John Pastor, Biology, SCSE
John Pastor received his B.S. in geology from the University of Pennsylvania in 1974, his Ph.D. in forestry and soil science in 1980 from the University of Wisconsin-Madison, and did post-doctoral research in the Environmental Sciences Division at Oak Ridge National Laboratory. He served as professor of biology, past co-chair of the Natural History Section of the Ecological Society of America, and founding editor-in-chief of The Scientific Naturalist, a new series in the journal Ecology. His research interests include the structure and function of northern ecosystems, response of forests to climate change, forest-wildlife interactions, applications of mathematics to ecological problems, and scientific illustration. At UMD he taught mathematical ecology, ecosystems ecology, animal behavior, and biological illustration, among other courses.

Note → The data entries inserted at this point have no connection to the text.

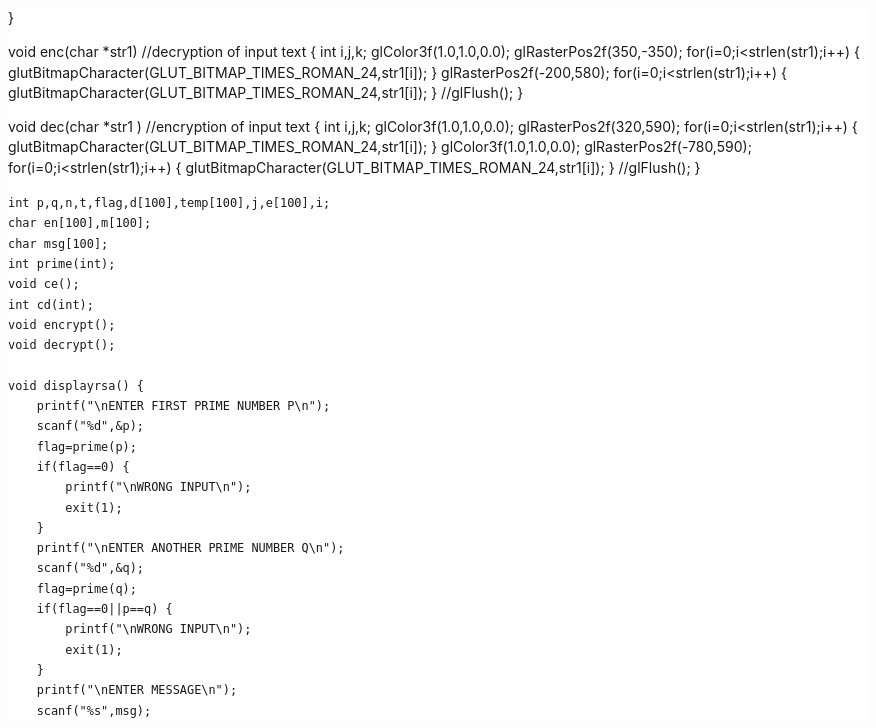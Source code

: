 		
}


void enc(char *str1)                           //decryption of input text
{
int i,j,k;
glColor3f(1.0,1.0,0.0);
glRasterPos2f(350,-350);
		for(i=0;i<strlen(str1);i++)
		{
			glutBitmapCharacter(GLUT_BITMAP_TIMES_ROMAN_24,str1[i]);
		}
glRasterPos2f(-200,580);
		for(i=0;i<strlen(str1);i++)
		{
			glutBitmapCharacter(GLUT_BITMAP_TIMES_ROMAN_24,str1[i]);
		}
//glFlush();
}


void dec(char *str1 )                         //encryption of input text
{
int i,j,k;
glColor3f(1.0,1.0,0.0);
glRasterPos2f(320,590);
		for(i=0;i<strlen(str1);i++)
		{
			glutBitmapCharacter(GLUT_BITMAP_TIMES_ROMAN_24,str1[i]);
		}
glColor3f(1.0,1.0,0.0);
glRasterPos2f(-780,590);
		for(i=0;i<strlen(str1);i++)
		{
			glutBitmapCharacter(GLUT_BITMAP_TIMES_ROMAN_24,str1[i]);
		}
//glFlush();
}

     
    int p,q,n,t,flag,d[100],temp[100],j,e[100],i;
    char en[100],m[100];
    char msg[100];    
    int prime(int);    
    void ce();    
    int cd(int);     
    void encrypt();
    void decrypt();

    void displayrsa() {
    	printf("\nENTER FIRST PRIME NUMBER P\n");
    	scanf("%d",&p);
    	flag=prime(p);
    	if(flag==0) {
    		printf("\nWRONG INPUT\n");
    		exit(1);
    	}
    	printf("\nENTER ANOTHER PRIME NUMBER Q\n");
    	scanf("%d",&q);     
    	flag=prime(q);     
    	if(flag==0||p==q) {     
    		printf("\nWRONG INPUT\n");     
    		exit(1);    
    	}     
    	printf("\nENTER MESSAGE\n");
    	scanf("%s",msg);     
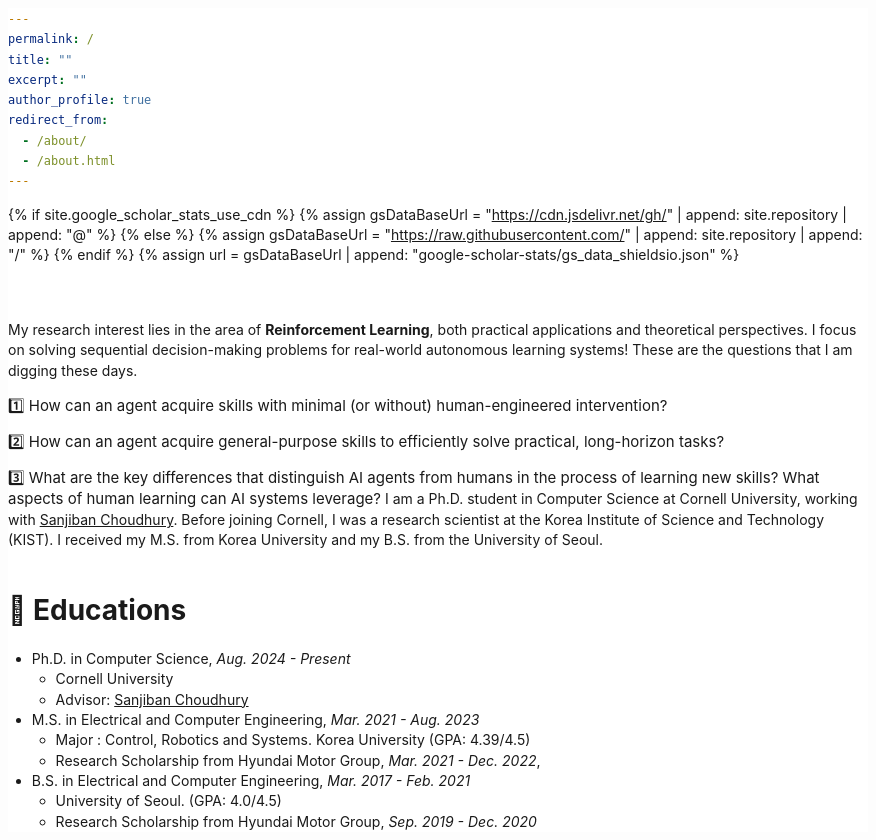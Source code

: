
 ```yaml
---
permalink: /
title: ""
excerpt: ""
author_profile: true
redirect_from: 
  - /about/
  - /about.html
---
```


{% if site.google_scholar_stats_use_cdn %}
{% assign gsDataBaseUrl = "https://cdn.jsdelivr.net/gh/" | append: site.repository | append: "@" %}
{% else %}
{% assign gsDataBaseUrl = "https://raw.githubusercontent.com/" | append: site.repository | append: "/" %}
{% endif %}
{% assign url = gsDataBaseUrl | append: "google-scholar-stats/gs_data_shieldsio.json" %}

<span class='anchor' id='about-me'></span>

<br><br>
My research interest lies in the area of <b>Reinforcement Learning</b>, both practical applications and theoretical perspectives.
I focus on solving sequential decision-making problems for real-world autonomous learning systems!
These are the questions that I am digging these days.

<span style="font-size: 15px;">1️⃣ How can an agent acquire skills with minimal (or without) human-engineered intervention?</span>

<span style="font-size: 15px;">2️⃣ How can an agent acquire general-purpose skills to efficiently solve practical, long-horizon tasks?</span>

<span style="font-size: 15px;">3️⃣ What are the key differences that distinguish AI agents from humans in the process of learning new skills? What aspects of human learning can AI systems leverage?</span>
I am a Ph.D. student in Computer Science at Cornell University, working with [Sanjiban Choudhury](https://portal.cs.cornell.edu/). Before joining Cornell, I was a research scientist at the Korea Institute of Science and Technology (KIST). I received my M.S. from Korea University and my B.S. from the University of Seoul.


# 📖 Educations
- Ph.D. in Computer Science, *Aug. 2024 - Present*
  - Cornell University
  - Advisor: [Sanjiban Choudhury](https://portal.cs.cornell.edu/)
- M.S. in Electrical and Computer Engineering, *Mar. 2021 - Aug. 2023*
  - Major : Control, Robotics and Systems. Korea University (GPA: 4.39/4.5)
  - Research Scholarship from Hyundai Motor Group, *Mar. 2021 - Dec. 2022*, 
- B.S. in Electrical and Computer Engineering, *Mar. 2017 - Feb. 2021*
  - University of Seoul. (GPA: 4.0/4.5)
  - Research Scholarship from Hyundai Motor Group, *Sep. 2019 - Dec. 2020*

Tineke Ritmeester, Women, Gender & Sexuality Studies, CLA
Tineke Ritmeester arrived in the United States in 1966 as a 20-year-old domestic worker from “Holland,” with the intention of staying one, maybe two years. She was accepted to the University of Missouri-St. Louis in the memorable year of 1968. Four years later she graduated cum laude with a major in sociology and a minor in philosophy. She received an MA in German studies (1974) and a Ph.D. in German literature (1987) from Washington University where she taught and published on the topic of Rainer Maria Rilke from a feminist perspective. She was active in the battered women’s movement and the international anti-nuclear peace movement in The Netherlands and the Federal Republic of Germany. She joined the UMD Women’s Studies faculty in 1988 where she served as department chair twice. She was involved with grassroots organizations for social justice, and taught courses with a focus on international cinema, intersectional feminism, and queer studies. She is the recipient of the UM system-wide Breaking the Silence Award and a Dinosaur Award from Duluth PRIDE. She has returned to The Netherlands, where she is living happily in Amsterdam.